| How to complete this task |
Copy, from the material below, each line where "type" shows up.

| Data for processing |
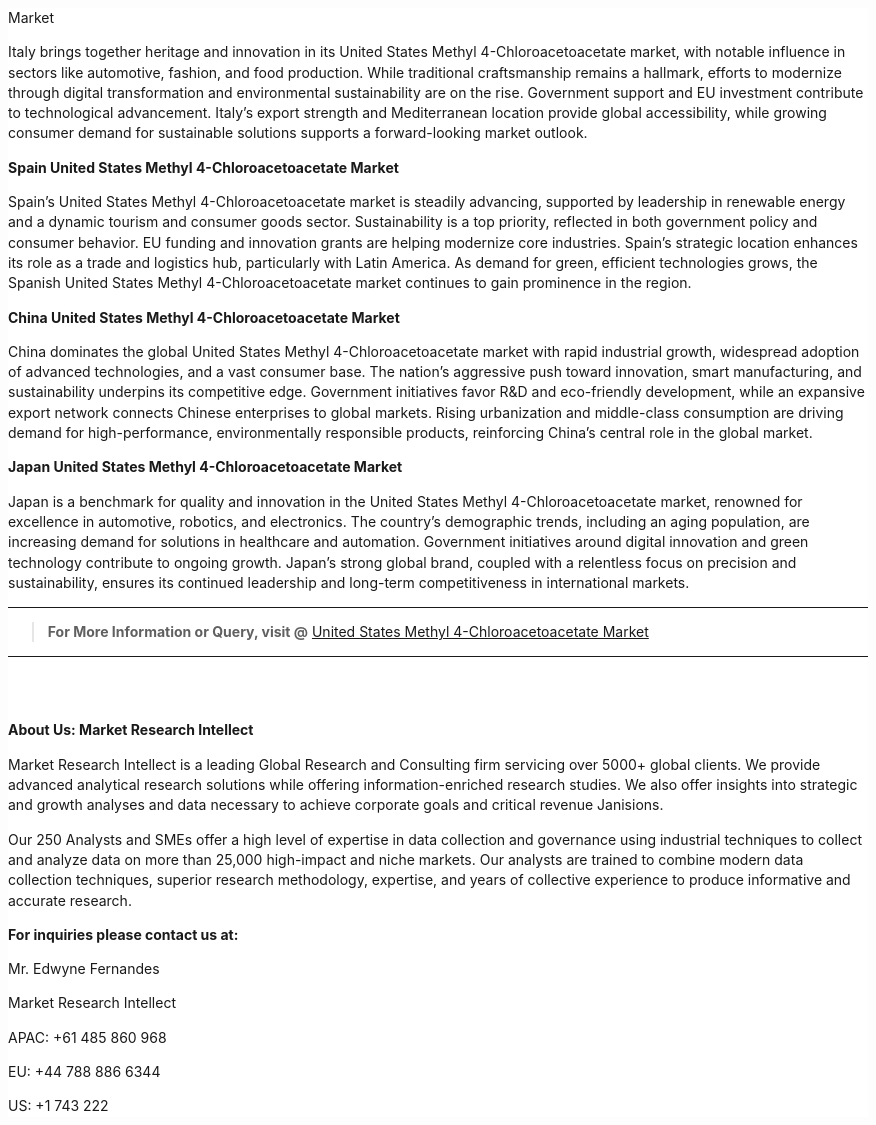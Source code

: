 Market</strong></p><p class="" data-start="3840" data-end="4422">Italy brings together heritage and innovation in its United States Methyl 4-Chloroacetoacetate market, with notable influence in sectors like automotive, fashion, and food production. While traditional craftsmanship remains a hallmark, efforts to modernize through digital transformation and environmental sustainability are on the rise. Government support and EU investment contribute to technological advancement. Italy&rsquo;s export strength and Mediterranean location provide global accessibility, while growing consumer demand for sustainable solutions supports a forward-looking market outlook.</p><p class="" data-start="4424" data-end="4975"><strong data-start="4424" data-end="4445">Spain United States Methyl 4-Chloroacetoacetate Market</strong></p><p class="" data-start="4424" data-end="4975">Spain&rsquo;s United States Methyl 4-Chloroacetoacetate market is steadily advancing, supported by leadership in renewable energy and a dynamic tourism and consumer goods sector. Sustainability is a top priority, reflected in both government policy and consumer behavior. EU funding and innovation grants are helping modernize core industries. Spain&rsquo;s strategic location enhances its role as a trade and logistics hub, particularly with Latin America. As demand for green, efficient technologies grows, the Spanish United States Methyl 4-Chloroacetoacetate market continues to gain prominence in the region.</p><p class="" data-start="4977" data-end="5589"><strong data-start="4977" data-end="4998">China United States Methyl 4-Chloroacetoacetate Market</strong></p><p class="" data-start="4977" data-end="5589">China dominates the global United States Methyl 4-Chloroacetoacetate market with rapid industrial growth, widespread adoption of advanced technologies, and a vast consumer base. The nation&rsquo;s aggressive push toward innovation, smart manufacturing, and sustainability underpins its competitive edge. Government initiatives favor R&amp;D and eco-friendly development, while an expansive export network connects Chinese enterprises to global markets. Rising urbanization and middle-class consumption are driving demand for high-performance, environmentally responsible products, reinforcing China&rsquo;s central role in the global market.</p><p class="" data-start="5591" data-end="6162"><strong data-start="5591" data-end="5612">Japan United States Methyl 4-Chloroacetoacetate Market</strong></p><p class="" data-start="5591" data-end="6162">Japan is a benchmark for quality and innovation in the United States Methyl 4-Chloroacetoacetate market, renowned for excellence in automotive, robotics, and electronics. The country&rsquo;s demographic trends, including an aging population, are increasing demand for solutions in healthcare and automation. Government initiatives around digital innovation and green technology contribute to ongoing growth. Japan&rsquo;s strong global brand, coupled with a relentless focus on precision and sustainability, ensures its continued leadership and long-term competitiveness in international markets.</p><hr /><blockquote><p><span class="font-[700]"><strong>For More Information or Query, visit&nbsp;@</strong>&nbsp;</span><span class="font-[700]"><a href="https://www.marketresearchintellect.com/product/global-methyl-4-chloroacetoacetate-market/?utm_source=Linkedin&utm_medium=019" target="_blank" data-tracking-control-name="article-ssr-frontend-pulse_little-text-block" data-tracking-will-navigate="" data-test-link="">United States Methyl 4-Chloroacetoacetate Market</a></span></p></blockquote><hr /><h3>&nbsp;</h3><p><strong><span class="font-[700]">About Us: Market Research Intellect</span></strong></p><p><span class="">Market Research Intellect is a leading Global Research and Consulting firm servicing over 5000+ global clients. We provide advanced analytical research solutions while offering information-enriched research studies.&nbsp;</span>We also offer insights into strategic and growth analyses and data necessary to achieve corporate goals and critical revenue Janisions.</p><p><span class="">Our 250 Analysts and SMEs offer a high level of expertise in data collection and governance using industrial techniques to collect and analyze data on more than 25,000 high-impact and niche markets. Our analysts are trained to combine modern data collection techniques, superior research methodology, expertise, and years of collective experience to produce informative and accurate research.</span></p><p><strong>For inquiries please contact us at:</strong></p><p>Mr. Edwyne Fernandes</p><p>Market Research Intellect</p><p>APAC: +61 485 860 968</p><p>EU: +44 788 886 6344</p><p>US: +1 743 222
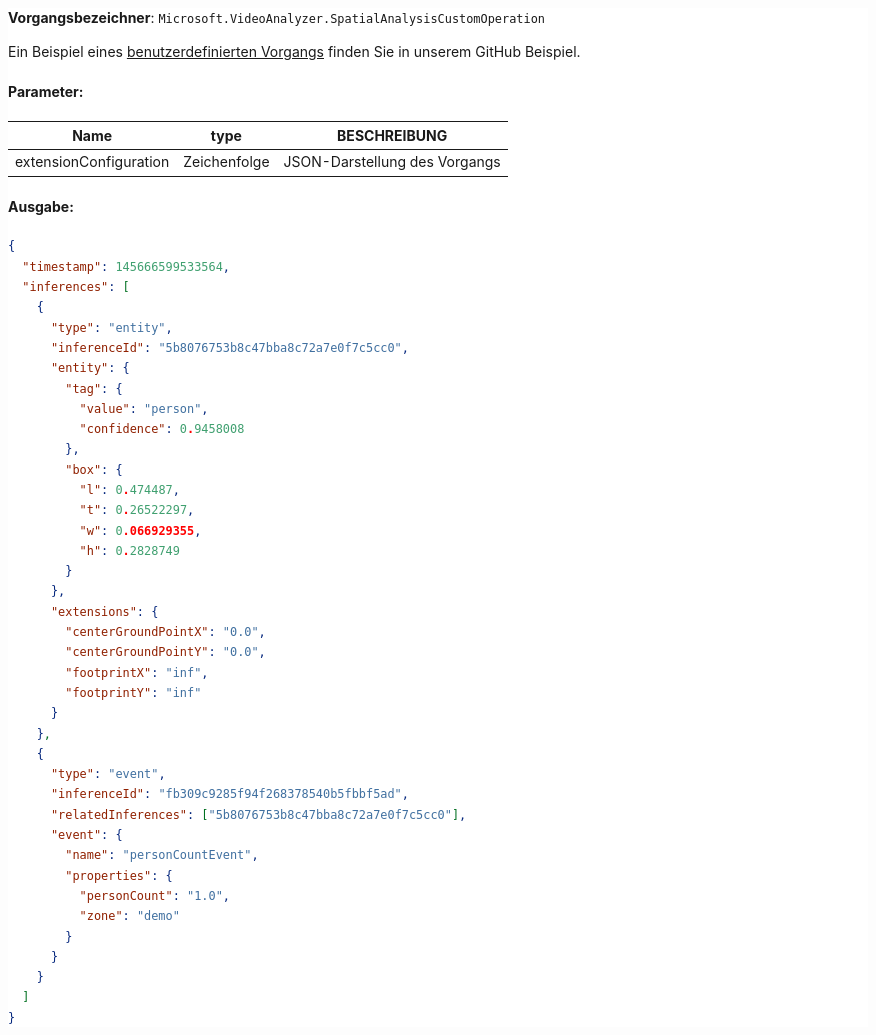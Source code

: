 **Vorgangsbezeichner**: `Microsoft.VideoAnalyzer.SpatialAnalysisCustomOperation`

Ein Beispiel eines [benutzerdefinierten Vorgangs](https://raw.githubusercontent.com/Azure/video-analyzer/main/pipelines/live/topologies/spatial-analysis/custom-operation-topology.json) finden Sie in unserem GitHub Beispiel.

#### <a name="parameters"></a>Parameter:

| Name                   | type   | BESCHREIBUNG                           |
| ---------------------- | ------ | ------------------------------------- |
| extensionConfiguration | Zeichenfolge | JSON-Darstellung des Vorgangs |

#### <a name="output"></a>Ausgabe:

```json
{
  "timestamp": 145666599533564,
  "inferences": [
    {
      "type": "entity",
      "inferenceId": "5b8076753b8c47bba8c72a7e0f7c5cc0",
      "entity": {
        "tag": {
          "value": "person",
          "confidence": 0.9458008
        },
        "box": {
          "l": 0.474487,
          "t": 0.26522297,
          "w": 0.066929355,
          "h": 0.2828749
        }
      },
      "extensions": {
        "centerGroundPointX": "0.0",
        "centerGroundPointY": "0.0",
        "footprintX": "inf",
        "footprintY": "inf"
      }
    },
    {
      "type": "event",
      "inferenceId": "fb309c9285f94f268378540b5fbbf5ad",
      "relatedInferences": ["5b8076753b8c47bba8c72a7e0f7c5cc0"],
      "event": {
        "name": "personCountEvent",
        "properties": {
          "personCount": "1.0",
          "zone": "demo"
        }
      }
    }
  ]
}
```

| Answer section |
| Name                   | type   | BESCHREIBUNG                           |
      "type": "entity",
      "type": "event",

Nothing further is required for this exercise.